Former Dickstein chairman Jim Kelly (above) will head Blank Rome's DC office. Blank Rome assumed the lease on Dickstein's office at 1825 Eye St and is planning to move its existing 50 DC lawyers from the Watergate complex into Dickstein's space. This addition triples the size of its presence in DC. Blank Rome, which opened in DC in 1998 through a merger, was founded in Philadelphia.
The Dickstein partners joining Blank Rome have an average of more than 20 years with Dickstein, according to a statement from Blank Rome chairman Alan Hoffman.
A slew of departures preceded Dickstein's dissolution. Exits within the last month have included DC managing partner Richard Leveridge (to Adams Holcomb), corporate attorney Neil Lefkowitz (to Loeb & Loeb), criminal defense attorney Biz Van Gelder (to Cozen, which also picked up a 10-person State AG practice from Dickstein in 2015), five antitrust lawyers headed by James Robertson Martin (to open an office for Zelle), and a nine-partner corporate group in Stamford, Connecticut (to open a Stamford office of Holland & Knight headed by Evan Seideman).

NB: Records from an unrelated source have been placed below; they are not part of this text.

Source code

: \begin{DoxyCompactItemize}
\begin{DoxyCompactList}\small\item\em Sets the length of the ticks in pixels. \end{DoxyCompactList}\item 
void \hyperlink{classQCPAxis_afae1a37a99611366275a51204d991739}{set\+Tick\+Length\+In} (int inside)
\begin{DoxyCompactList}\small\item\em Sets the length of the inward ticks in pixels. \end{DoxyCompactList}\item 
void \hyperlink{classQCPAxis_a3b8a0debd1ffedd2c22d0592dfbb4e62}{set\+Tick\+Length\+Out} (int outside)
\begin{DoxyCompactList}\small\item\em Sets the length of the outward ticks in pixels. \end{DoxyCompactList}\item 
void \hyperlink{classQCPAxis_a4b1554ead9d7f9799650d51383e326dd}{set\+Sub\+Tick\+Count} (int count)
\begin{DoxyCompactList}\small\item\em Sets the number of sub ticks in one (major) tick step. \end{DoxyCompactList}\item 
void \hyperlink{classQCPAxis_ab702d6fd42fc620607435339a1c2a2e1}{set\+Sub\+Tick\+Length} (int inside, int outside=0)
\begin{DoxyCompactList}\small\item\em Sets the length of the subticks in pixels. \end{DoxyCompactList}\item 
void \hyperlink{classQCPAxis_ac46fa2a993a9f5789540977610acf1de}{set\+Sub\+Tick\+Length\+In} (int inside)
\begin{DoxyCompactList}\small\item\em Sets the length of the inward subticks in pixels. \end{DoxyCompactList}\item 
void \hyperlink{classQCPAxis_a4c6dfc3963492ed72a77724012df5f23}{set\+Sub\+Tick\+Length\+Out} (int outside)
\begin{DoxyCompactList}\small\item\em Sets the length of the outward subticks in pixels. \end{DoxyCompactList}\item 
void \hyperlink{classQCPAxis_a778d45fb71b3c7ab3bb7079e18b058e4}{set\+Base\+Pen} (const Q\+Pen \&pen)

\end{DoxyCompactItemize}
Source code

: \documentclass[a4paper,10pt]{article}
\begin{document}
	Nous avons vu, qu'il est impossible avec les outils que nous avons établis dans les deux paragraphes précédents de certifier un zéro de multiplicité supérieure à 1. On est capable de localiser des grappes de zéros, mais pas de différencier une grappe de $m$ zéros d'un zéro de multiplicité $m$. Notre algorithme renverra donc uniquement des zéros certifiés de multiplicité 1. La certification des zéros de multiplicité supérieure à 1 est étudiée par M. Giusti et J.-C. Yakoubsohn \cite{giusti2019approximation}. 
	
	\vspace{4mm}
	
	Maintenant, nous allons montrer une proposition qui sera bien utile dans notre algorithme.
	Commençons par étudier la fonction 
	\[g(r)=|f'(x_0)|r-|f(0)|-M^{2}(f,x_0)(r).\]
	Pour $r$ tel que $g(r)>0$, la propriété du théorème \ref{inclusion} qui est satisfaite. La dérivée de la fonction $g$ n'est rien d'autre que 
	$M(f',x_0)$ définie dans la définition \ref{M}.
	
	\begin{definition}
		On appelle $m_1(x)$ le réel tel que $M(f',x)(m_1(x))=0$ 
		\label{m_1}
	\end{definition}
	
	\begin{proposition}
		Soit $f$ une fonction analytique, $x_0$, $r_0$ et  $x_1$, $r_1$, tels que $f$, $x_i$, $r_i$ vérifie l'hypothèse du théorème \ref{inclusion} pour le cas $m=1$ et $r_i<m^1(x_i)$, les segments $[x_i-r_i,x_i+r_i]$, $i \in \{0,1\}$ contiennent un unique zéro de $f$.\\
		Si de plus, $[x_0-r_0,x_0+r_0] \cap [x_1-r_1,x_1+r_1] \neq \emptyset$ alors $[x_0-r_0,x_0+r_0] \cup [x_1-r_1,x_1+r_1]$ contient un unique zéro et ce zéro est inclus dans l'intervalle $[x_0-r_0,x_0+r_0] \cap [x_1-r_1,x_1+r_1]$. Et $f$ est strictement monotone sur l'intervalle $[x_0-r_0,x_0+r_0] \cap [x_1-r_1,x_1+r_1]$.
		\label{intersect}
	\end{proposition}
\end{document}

Blank Rome is creating two new practices with the addition of the Dickstein lawyers: government contracts, headed by David Nadler, and insurance coverage, headed by Jim Murray (right, with former Dickstein lawyer Kirk Pasich, who left with nine others to launch an insurance practice at Liner last year).
Established Blank Rome practices growing include intellectual property (which will be co-headed by Dickstein's Jeffrey Sherwood), litigation, and corporate and finance.